Screen/Society--AMI Showcase: Christopher Doyle Retrospective--"Ashes of Time Redux" [35mm]

Tuesday, February 19, 2013 - 2:00pm to 4:00pm
Screen/Society--AMI Showcase: Christopher Doyle Retrospective--"Ashes of Time Redux" [35mm]

Film Screening:

 

Ashes of Time Redux
(dir. Wong Kar Wai, cinematography by Christopher Doyle, 2008/1994, 93 min, Hong Kong, Taiwan, Cantonese and Mandarin with English subtitles, color, 35mm)

-- Introduced by Prof. Carlos Rojas (AMES)!

Master Hong Kong filmmaker Wong Kar-wai directed this lyrical, dream-like martial arts epic. A famously troubled shoot, Ashes of Time took two years and 40 million dollars to produce (a shocking sum for a national cinema populated with low-budget quickies) and features a virtual who's-who of the Hong Kong film world. Conceived as a prequel to the popular martial arts novel The Eagle-Shooting Hero by Jin Yong, the movie is less a straightforward action thriller than a visually striking meditation on memory and love.

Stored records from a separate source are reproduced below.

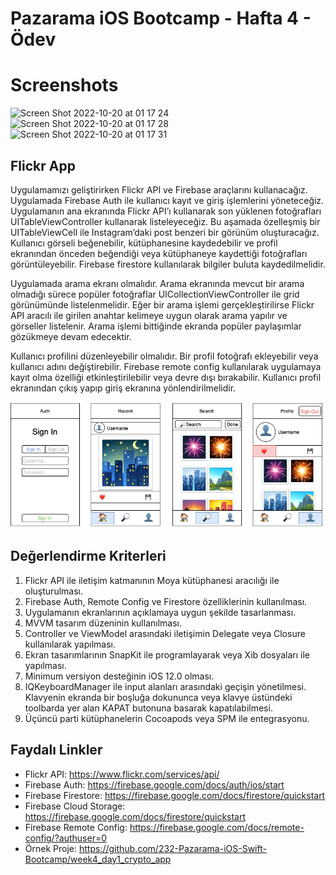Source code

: # Pazarama iOS Bootcamp - Hafta 4 - Ödev

# Screenshots

![Screen Shot 2022-10-20 at 01 17 24](https://user-images.githubusercontent.com/55625400/196818346-900e26af-fac7-45d5-be52-241bda9f5e5a.png)
![Screen Shot 2022-10-20 at 01 17 28](https://user-images.githubusercontent.com/55625400/196818363-3ec03def-0be6-4024-8712-85cca25d4b13.png)
![Screen Shot 2022-10-20 at 01 17 31](https://user-images.githubusercontent.com/55625400/196818392-089aa99d-d6e1-4300-80ca-05093f7fbf10.png)

## Flickr App

Uygulamamızı geliştirirken Flickr API ve Firebase araçlarını kullanacağız. Uygulamada Firebase Auth ile kullanıcı kayıt ve giriş işlemlerini yöneteceğiz. Uygulamanın ana ekranında Flickr API’ı kullanarak son yüklenen fotoğrafları UITableViewController kullanarak listeleyeceğiz. Bu aşamada özelleşmiş bir UITableViewCell ile Instagram’daki post benzeri bir görünüm oluşturacağız. Kullanıcı görseli beğenebilir, kütüphanesine kaydedebilir ve profil ekranından önceden beğendiği veya kütüphaneye kaydettiği fotoğrafları görüntüleyebilir. Firebase firestore kullanılarak bilgiler buluta kaydedilmelidir.

Uygulamada arama ekranı olmalıdır. Arama ekranında mevcut bir arama olmadığı sürece popüler fotoğraflar UICollectionViewController ile grid görünümünde listelenmelidir. Eğer bir arama işlemi gerçekleştirilirse Flickr API aracılı ile girilen anahtar kelimeye uygun olarak arama yapılır ve görseller listelenir. Arama işlemi bittiğinde ekranda popüler paylaşımlar gözükmeye devam edecektir. 

Kullanıcı profilini düzenleyebilir olmalıdır. Bir profil fotoğrafı ekleyebilir veya kullanıcı adını değiştirebilir. Firebase remote config kullanılarak uygulamaya kayıt olma özelliği etkinleştirilebilir veya devre dışı bırakabilir. Kullanıcı profil ekranından çıkış yapıp giriş ekranına yönlendirilmelidir.

![img](flickr-app.png)

## Değerlendirme Kriterleri

1. Flickr API ile iletişim katmanının Moya kütüphanesi aracılığı ile oluşturulması.
2. Firebase Auth, Remote Config ve Firestore özelliklerinin kullanılması.
3. Uygulamanın ekranlarının açıklamaya uygun şekilde tasarlanması.
4. MVVM tasarım düzeninin kullanılması.
5. Controller ve ViewModel arasındaki iletişimin Delegate veya Closure kullanılarak yapılması.
6. Ekran tasarımlarının SnapKit ile programlayarak veya Xib dosyaları ile yapılması.
7. Minimum versiyon desteğinin iOS 12.0 olması.
8. IQKeyboardManager ile input alanları arasındaki geçişin yönetilmesi. Klavyenin ekranda bir boşluğa dokununca veya klavye üstündeki toolbarda yer alan KAPAT butonuna basarak kapatılabilmesi.
9. Üçüncü parti kütüphanelerin Cocoapods veya SPM ile entegrasyonu.

## Faydalı Linkler

- Flickr API: https://www.flickr.com/services/api/
- Firebase Auth: https://firebase.google.com/docs/auth/ios/start
- Firebase Firestore: https://firebase.google.com/docs/firestore/quickstart
- Firebase Cloud Storage: https://firebase.google.com/docs/firestore/quickstart
- Firebase Remote Config: https://firebase.google.com/docs/remote-config/?authuser=0
- Örnek Proje:  https://github.com/232-Pazarama-iOS-Swift-Bootcamp/week4_day1_crypto_app
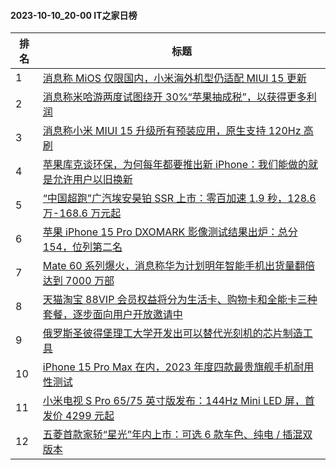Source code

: #### 2023-10-10_20-00  IT之家日榜

| 排名 | 标题|
| --- | ---|
| 1 | [消息称 MiOS 仅限国内，小米海外机型仍适配 MIUI 15 更新](https://www.ithome.com/0/723/862.htm) |
| 2 | [消息称米哈游两度试图绕开 30%“苹果抽成税”，以获得更多利润](https://www.ithome.com/0/723/795.htm) |
| 3 | [消息称小米 MIUI 15 升级所有预装应用，原生支持 120Hz 高刷](https://www.ithome.com/0/723/865.htm) |
| 4 | [苹果库克谈环保，为何每年都要推出新 iPhone：我们能做的就是允许用户以旧换新](https://www.ithome.com/0/723/800.htm) |
| 5 | [“中国超跑”广汽埃安昊铂 SSR 上市：零百加速 1.9 秒，128.6 万-168.6 万元起](https://www.ithome.com/0/723/776.htm) |
| 6 | [苹果 iPhone 15 Pro DXOMARK 影像测试结果出炉：总分 154，位列第二名](https://www.ithome.com/0/723/801.htm) |
| 7 | [Mate 60 系列爆火，消息称华为计划明年智能手机出货量翻倍达到 7000 万部](https://www.ithome.com/0/723/917.htm) |
| 8 | [天猫淘宝 88VIP 会员权益将分为生活卡、购物卡和全能卡三种套餐，逐步面向用户开放邀请中](https://www.ithome.com/0/723/774.htm) |
| 9 | [俄罗斯圣彼得堡理工大学开发出可以替代光刻机的芯片制造工具](https://www.ithome.com/0/723/788.htm) |
| 10 | [iPhone 15 Pro Max 在内，2023 年度四款最贵旗舰手机耐用性测试](https://www.ithome.com/0/723/815.htm) |
| 11 | [小米电视 S Pro 65/75 英寸版发布：144Hz Mini LED 屏，首发价 4299 元起](https://www.ithome.com/0/723/864.htm) |
| 12 | [五菱首款家轿“星光”年内上市：可选 6 款车色、纯电 / 插混双版本](https://www.ithome.com/0/723/867.htm) |
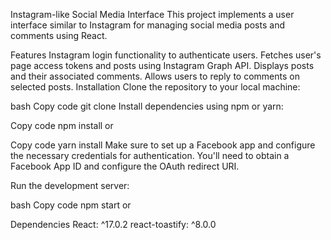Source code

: Instagram-like Social Media Interface
This project implements a user interface similar to Instagram for managing social media posts and comments using React.

Features
Instagram login functionality to authenticate users.
Fetches user's page access tokens and posts using Instagram Graph API.
Displays posts and their associated comments.
Allows users to reply to comments on selected posts.
Installation
Clone the repository to your local machine:

bash
Copy code
git clone <repository-url>
Install dependencies using npm or yarn:


Copy code
npm install
or


Copy code
yarn install
Make sure to set up a Facebook app and configure the necessary credentials for authentication. You'll need to obtain a Facebook App ID and configure the OAuth redirect URI.

Run the development server:

bash
Copy code
npm start
or



Dependencies
React: ^17.0.2
react-toastify: ^8.0.0
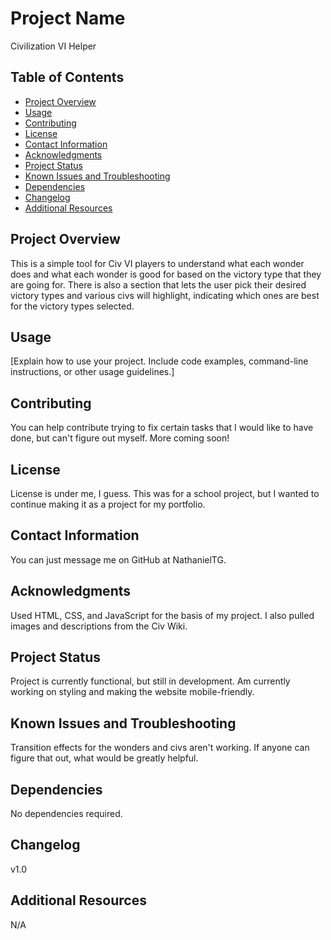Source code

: # Project Name
Civilization VI Helper

## Table of Contents
- [Project Overview](#project-overview)
- [Usage](#usage)
- [Contributing](#contributing)
- [License](#license)
- [Contact Information](#contact-information)
- [Acknowledgments](#acknowledgments)
- [Project Status](#project-status)
- [Known Issues and Troubleshooting](#known-issues-and-troubleshooting)
- [Dependencies](#dependencies)
- [Changelog](#changelog)
- [Additional Resources](#additional-resources)

## Project Overview
This is a simple tool for Civ VI players to understand what each wonder does and what each wonder is good for based on the victory type that they are going for. There is also a section that lets the user pick their desired victory types and various civs will highlight, indicating which ones are best for the victory types selected.

## Usage
[Explain how to use your project. Include code examples, command-line instructions, or other usage guidelines.]

## Contributing
You can help contribute trying to fix certain tasks that I would like to have done, but can't figure out myself. More coming soon!

## License
License is under me, I guess. This was for a school project, but I wanted to continue making it as a project for my portfolio.

## Contact Information
You can just message me on GitHub at NathanielTG.

## Acknowledgments
Used HTML, CSS, and JavaScript for the basis of my project. I also pulled images and descriptions from the Civ Wiki.

## Project Status
Project is currently functional, but still in development. Am currently working on styling and making the website mobile-friendly.

## Known Issues and Troubleshooting
Transition effects for the wonders and civs aren't working. If anyone can figure that out, what would be greatly helpful.

## Dependencies
No dependencies required.

## Changelog
v1.0

## Additional Resources
N/A
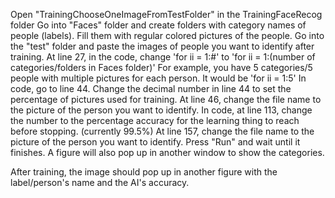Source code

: Open "TrainingChooseOneImageFromTestFolder" in the TrainingFaceRecog folder
Go into "Faces" folder and create folders with category names of people (labels). Fill them with regular colored pictures of the people.
Go into the "test" folder and paste the images of people you want to identify after training.
At line 27, in the code, change 'for ii = 1:#' to 'for ii = 1:(number of categories/folders in Faces folder)'
For example, you have 5 categories/5 people with multiple pictures for each person. It would be 'for ii = 1:5'
In code, go to line 44. Change the decimal number in line 44 to set the percentage of pictures used for training.
At line 46, change the file name to the picture of the person you want to identify.
In code, at line 113, change the number to the percentage accuracy for the learning thing to reach before stopping. (currently 99.5%)
At line 157, change the file name to the picture of the person you want to identify.
Press "Run" and wait until it finishes. 
A figure will also pop up in another window to show the categories.

After training, the image should pop up in another figure with the label/person's name and the AI's accuracy.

The film is set in five parts, five seasons that are part of the Chinese almanac. The story takes place in the jianghu, the world of the martial arts, and centers on Ouyang Feng (Leslie Cheung), a heartbroken and cynical man who spends his days alone in the desert, connecting expert swordsmen with those seeking revenge and willing to pay for it. As Ouyang narrates his tale, interweaving the stories of his unusual clients, old friends and future foes, he begins to realize the mistakes of his own past, and how his fear of rejection may have led him to a life of exile.

In 2008, Wong Kar Wai re-edited and re-released the film under the title Ashes of Time Redux that, despite the digital restoration, presents a shorter cut. The choice of revisiting the film was due to a major film warehouse going into bankruptcy in 1998 and Kar-Wai was asked to pick up his film or lose it. When they located the film, they discovered the warehouse copy was in pieces. Wong knew that he wanted to re-edit the film, but part of the challenge that he faced was trying to get copies of the film from International distributors and literally having to go worldwide in trying to get the film footage needed to restore the film, and then re-editing it. After five years of trying to get the pieces and restoring it, the film was reduced from 100 minutes to 93 minutes. ADR could not have been done but there was new digital color tinting, digital effects and altered scenes.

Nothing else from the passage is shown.